Brief: What you should give back is a precise copy of the lines below from the one containing "WebSocket Documentation *GitHub" through the one containing "to Mental Health]]", with no pictures.

Listed entries:
===============
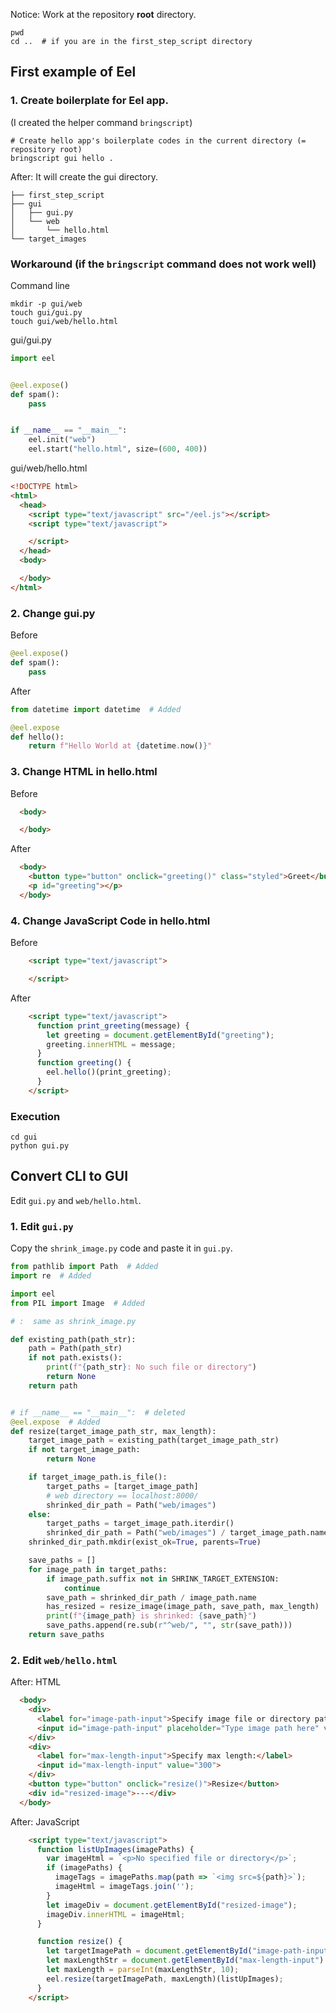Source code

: Notice: Work at the repository **root** directory.

```
pwd
cd ..  # if you are in the first_step_script directory
```

## First example of Eel

### 1. Create boilerplate for Eel app.  

(I created the helper command `bringscript`)

```
# Create hello app's boilerplate codes in the current directory (= repository root)
bringscript gui hello .
```

After: It will create the gui directory.

```
├── first_step_script
├── gui
│   ├── gui.py
│   └── web
│       └── hello.html
└── target_images
```

### Workaround (if the `bringscript` command does not work well)

Command line

```
mkdir -p gui/web
touch gui/gui.py
touch gui/web/hello.html
```

gui/gui.py

```python
import eel


@eel.expose()
def spam():
    pass


if __name__ == "__main__":
    eel.init("web")
    eel.start("hello.html", size=(600, 400))
```

gui/web/hello.html

```HTML
<!DOCTYPE html>
<html>
  <head>
    <script type="text/javascript" src="/eel.js"></script>
    <script type="text/javascript">

    </script>
  </head>
  <body>

  </body>
</html>
```

### 2. Change gui.py

Before

```python
@eel.expose()
def spam():
    pass
```

After

```python
from datetime import datetime  # Added

@eel.expose
def hello():
    return f"Hello World at {datetime.now()}"
```

### 3. Change HTML in hello.html

Before

```html
  <body>

  </body>
```

After

```html
  <body>
    <button type="button" onclick="greeting()" class="styled">Greet</button>
    <p id="greeting"></p>
  </body>
```

### 4. Change JavaScript Code in hello.html

Before

```html
    <script type="text/javascript">

    </script>
```

After

```html
    <script type="text/javascript">
      function print_greeting(message) {
        let greeting = document.getElementById("greeting");
        greeting.innerHTML = message;
      }
      function greeting() {
        eel.hello()(print_greeting);
      }
    </script>
```

### Execution

```
cd gui
python gui.py 
```

## Convert CLI to GUI

Edit `gui.py` and `web/hello.html`.

### 1. Edit `gui.py`

Copy the `shrink_image.py` code and paste it in `gui.py`.

```python
from pathlib import Path  # Added
import re  # Added

import eel
from PIL import Image  # Added

# :  same as shrink_image.py

def existing_path(path_str):
    path = Path(path_str)
    if not path.exists():
        print(f"{path_str}: No such file or directory")
        return None
    return path


# if __name__ == "__main__":  # deleted
@eel.expose  # Added
def resize(target_image_path_str, max_length):
    target_image_path = existing_path(target_image_path_str)
    if not target_image_path:
        return None

    if target_image_path.is_file():
        target_paths = [target_image_path]
        # web directory == localhost:8000/
        shrinked_dir_path = Path("web/images")
    else:
        target_paths = target_image_path.iterdir()
        shrinked_dir_path = Path("web/images") / target_image_path.name
    shrinked_dir_path.mkdir(exist_ok=True, parents=True)

    save_paths = []
    for image_path in target_paths:
        if image_path.suffix not in SHRINK_TARGET_EXTENSION:
            continue
        save_path = shrinked_dir_path / image_path.name
        has_resized = resize_image(image_path, save_path, max_length)
        print(f"{image_path} is shrinked: {save_path}")
        save_paths.append(re.sub(r"^web/", "", str(save_path)))
    return save_paths
```

### 2. Edit `web/hello.html`

After: HTML

```HTML
  <body>
    <div>
      <label for="image-path-input">Specify image file or directory path to be resized:</label>
      <input id="image-path-input" placeholder="Type image path here" value="/Users/" size="60">
    </div>
    <div>
      <label for="max-length-input">Specify max length:</label>
      <input id="max-length-input" value="300">
    </div>
    <button type="button" onclick="resize()">Resize</button>
    <div id="resized-image">---</div>
  </body>
```

After: JavaScript

```HTML
    <script type="text/javascript">
      function listUpImages(imagePaths) {
        var imageHtml = `<p>No specified file or directory</p>`;
        if (imagePaths) {
          imageTags = imagePaths.map(path => `<img src=${path}>`);
          imageHtml = imageTags.join('');
        }
        let imageDiv = document.getElementById("resized-image");
        imageDiv.innerHTML = imageHtml;
      }

      function resize() {
        let targetImagePath = document.getElementById("image-path-input").value;
        let maxLengthStr = document.getElementById("max-length-input").value;
        let maxLength = parseInt(maxLengthStr, 10);
        eel.resize(targetImagePath, maxLength)(listUpImages);
      }
    </script>
```
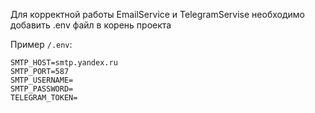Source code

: Для корректной работы EmailService и TelegramServise необходимо добавить .env файл в корень проекта

Пример `/.env`:

```
SMTP_HOST=smtp.yandex.ru
SMTP_PORT=587
SMTP_USERNAME=
SMTP_PASSWORD=
TELEGRAM_TOKEN=
```
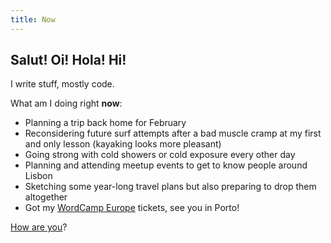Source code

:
 ```yaml
---
title: Now
---
```


## Salut! Oi! Hola! Hi!

I write stuff, mostly code.

What am I doing right **now**:

- Planning a trip back home for February
- Reconsidering future surf attempts after a bad muscle cramp at my first and only lesson (kayaking looks more pleasant)
- Going strong with cold showers or cold exposure every other day
- Planning and attending meetup events to get to know people around Lisbon
- Sketching some year-long travel plans but also preparing to drop them altogether
- Got my [WordCamp Europe](https://europe.wordcamp.org/2022/) tickets, see you in Porto!

[How are you](mailto:vlad@nsu.ro?subject=Hey%2C%20I%20am%20...)?
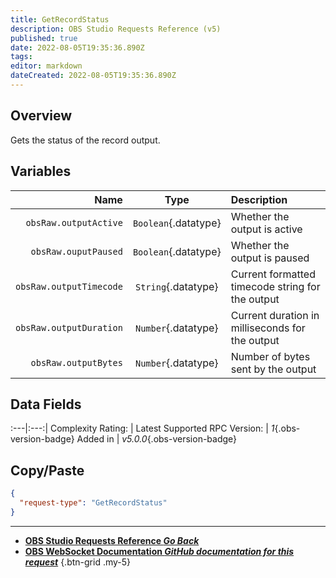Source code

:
 ```yaml
---
title: GetRecordStatus
description: OBS Studio Requests Reference (v5)
published: true
date: 2022-08-05T19:35:36.890Z
tags: 
editor: markdown
dateCreated: 2022-08-05T19:35:36.890Z
---
```


## Overview
Gets the status of the record output.

## Variables
Name | Type | Description | 
----:|:---------:|:------------|
`obsRaw.outputActive` | `Boolean`{.datatype} | Whether the output is active
`obsRaw.ouputPaused` | `Boolean`{.datatype} | Whether the output is paused
`obsRaw.outputTimecode` | `String`{.datatype} | Current formatted timecode string for the output
`obsRaw.outputDuration` | `Number`{.datatype} | Current duration in milliseconds for the output
`obsRaw.outputBytes` | `Number`{.datatype} | Number of bytes sent by the output

## Data Fields
:---|:---:|
Complexity Rating: | <span class="stars stars--2"></span>
Latest Supported RPC Version: | *1*{.obs-version-badge}
Added in | *v5.0.0*{.obs-version-badge}

## Copy/Paste
```json
{
  "request-type": "GetRecordStatus"
}
```

---

- [<i class="mdi mdi-chevron-left"></i>**OBS Studio Requests Reference *Go Back***](/en/Broadcasters/OBS/Requests)
- [<i class="mdi mdi-github"></i> **OBS WebSocket Documentation *GitHub documentation for this request***](https://github.com/obsproject/obs-websocket/blob/master/docs/generated/protocol.md#getrecordstatus)
{.btn-grid .my-5}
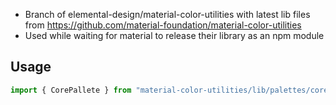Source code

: - Branch of elemental-design/material-color-utilities with latest lib files from https://github.com/material-foundation/material-color-utilities
- Used while waiting for material to release their library as an npm module

## Usage

```typescript
import { CorePallete } from "material-color-utilities/lib/palettes/core_palette";
```
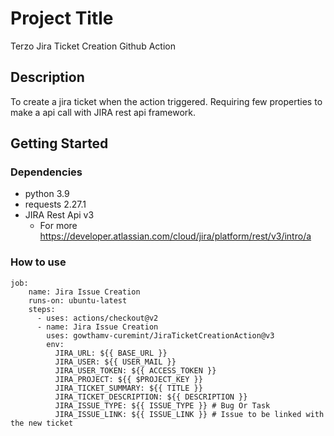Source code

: # Project Title

Terzo Jira Ticket Creation Github Action

## Description

To create a jira ticket when the action triggered. Requiring few properties to make a api call with JIRA rest api framework.

## Getting Started

### Dependencies

* python 3.9
* requests 2.27.1
* JIRA Rest Api v3
  * For more https://developer.atlassian.com/cloud/jira/platform/rest/v3/intro/a

### How to use

```
job:
    name: Jira Issue Creation
    runs-on: ubuntu-latest
    steps:
      - uses: actions/checkout@v2
      - name: Jira Issue Creation
        uses: gowthamv-curemint/JiraTicketCreationAction@v3
        env:
          JIRA_URL: ${{ BASE_URL }}
          JIRA_USER: ${{ USER_MAIL }}
          JIRA_USER_TOKEN: ${{ ACCESS_TOKEN }}
          JIRA_PROJECT: ${{ $PROJECT_KEY }}
          JIRA_TICKET_SUMMARY: ${{ TITLE }}
          JIRA_TICKET_DESCRIPTION: ${{ DESCRIPTION }}
          JIRA_ISSUE_TYPE: ${{ ISSUE_TYPE }} # Bug Or Task
          JIRA_ISSUE_LINK: ${{ ISSUE_LINK }} # Issue to be linked with the new ticket
          
```


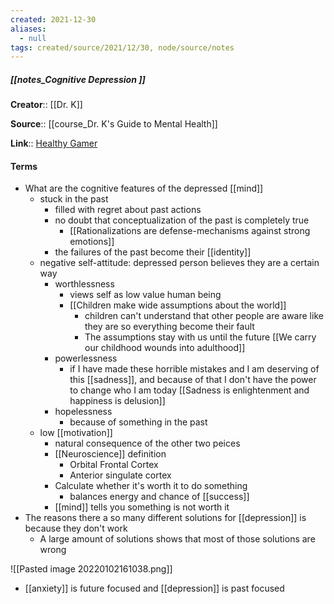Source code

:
 ```yaml
---
created: 2021-12-30 
aliases:
  - null
tags: created/source/2021/12/30, node/source/notes
---
```


##### [[notes_Cognitive Depression ]]
**Creator**:: [[Dr. K]]
 
**Source**:: [[course_Dr. K's Guide to Mental Health]]

**Link**:: [Healthy Gamer](https://coaching.healthygamer.gg/guide/lessons/cognitive-depression)

#### Terms
- What are the cognitive features of the depressed [[mind]]
	- stuck in the past
		- filled with regret about past actions
		- no doubt that conceptualization of the past is completely true
			- [[Rationalizations are defense-mechanisms against strong emotions]]
		- the failures of the past become their [[identity]]
	- negative self-attitude: depressed person believes they are a certain way
		- worthlessness
			- views self as low value human being
			- [[Children make wide assumptions about the world]]
				- children can't understand that other people are aware like they are so everything become their fault
				- The assumptions stay with us until the future [[We carry our childhood wounds into adulthood]]
		- powerlessness
			- if I have made these horrible mistakes and I am deserving of this [[sadness]], and because of that I don't have the power to change who I am today [[Sadness is enlightenment and happiness is delusion]]
		- hopelessness
			- because of something in the past 
	- low [[motivation]]
		- natural consequence of the other two peices
		- [[Neuroscience]] definition
			- Orbital Frontal Cortex
			- Anterior singulate cortex
		- Calculate whether it's worth it to do something
			- balances energy and chance of [[success]]
		- [[mind]] tells you something is not worth it
- The reasons there a so many different solutions for [[depression]] is because they don't work 
	- A large amount of solutions shows that most of those solutions are wrong



![[Pasted image 20220102161038.png]]
- [[anxiety]] is future focused and [[depression]] is past focused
===============
Response box:
- [<i class="mdi mdi-github"></i> **OBS WebSocket Documentation *GitHub documentation for this request***](https://github.com/obsproject/obs-websocket/blob/master/docs/generated/protocol.md#getrecordstatus)
{.btn-grid .my-5}
Source code

: - Branch of elemental-design/material-color-utilities with latest lib files from https://github.com/material-foundation/material-color-utilities
- Used while waiting for material to release their library as an npm module

## Usage

```typescript
import { CorePallete } from "material-color-utilities/lib/palettes/core_palette";
```
Source code

: # Project Title

Terzo Jira Ticket Creation Github Action

## Description

To create a jira ticket when the action triggered. Requiring few properties to make a api call with JIRA rest api framework.

## Getting Started

### Dependencies

* python 3.9
* requests 2.27.1
* JIRA Rest Api v3
  * For more https://developer.atlassian.com/cloud/jira/platform/rest/v3/intro/a

### How to use

```
job:
    name: Jira Issue Creation
    runs-on: ubuntu-latest
    steps:
      - uses: actions/checkout@v2
      - name: Jira Issue Creation
        uses: gowthamv-curemint/JiraTicketCreationAction@v3
        env:
          JIRA_URL: ${{ BASE_URL }}
          JIRA_USER: ${{ USER_MAIL }}
          JIRA_USER_TOKEN: ${{ ACCESS_TOKEN }}
          JIRA_PROJECT: ${{ $PROJECT_KEY }}
          JIRA_TICKET_SUMMARY: ${{ TITLE }}
          JIRA_TICKET_DESCRIPTION: ${{ DESCRIPTION }}
          JIRA_ISSUE_TYPE: ${{ ISSUE_TYPE }} # Bug Or Task
          JIRA_ISSUE_LINK: ${{ ISSUE_LINK }} # Issue to be linked with the new ticket
          
```


Source code

:
 ```yaml
---
created: 2021-12-30 
aliases:
  - null
tags: created/source/2021/12/30, node/source/notes
---
```


##### [[notes_Cognitive Depression ]]
**Creator**:: [[Dr. K]]
 
**Source**:: [[course_Dr. K's Guide to Mental Health]]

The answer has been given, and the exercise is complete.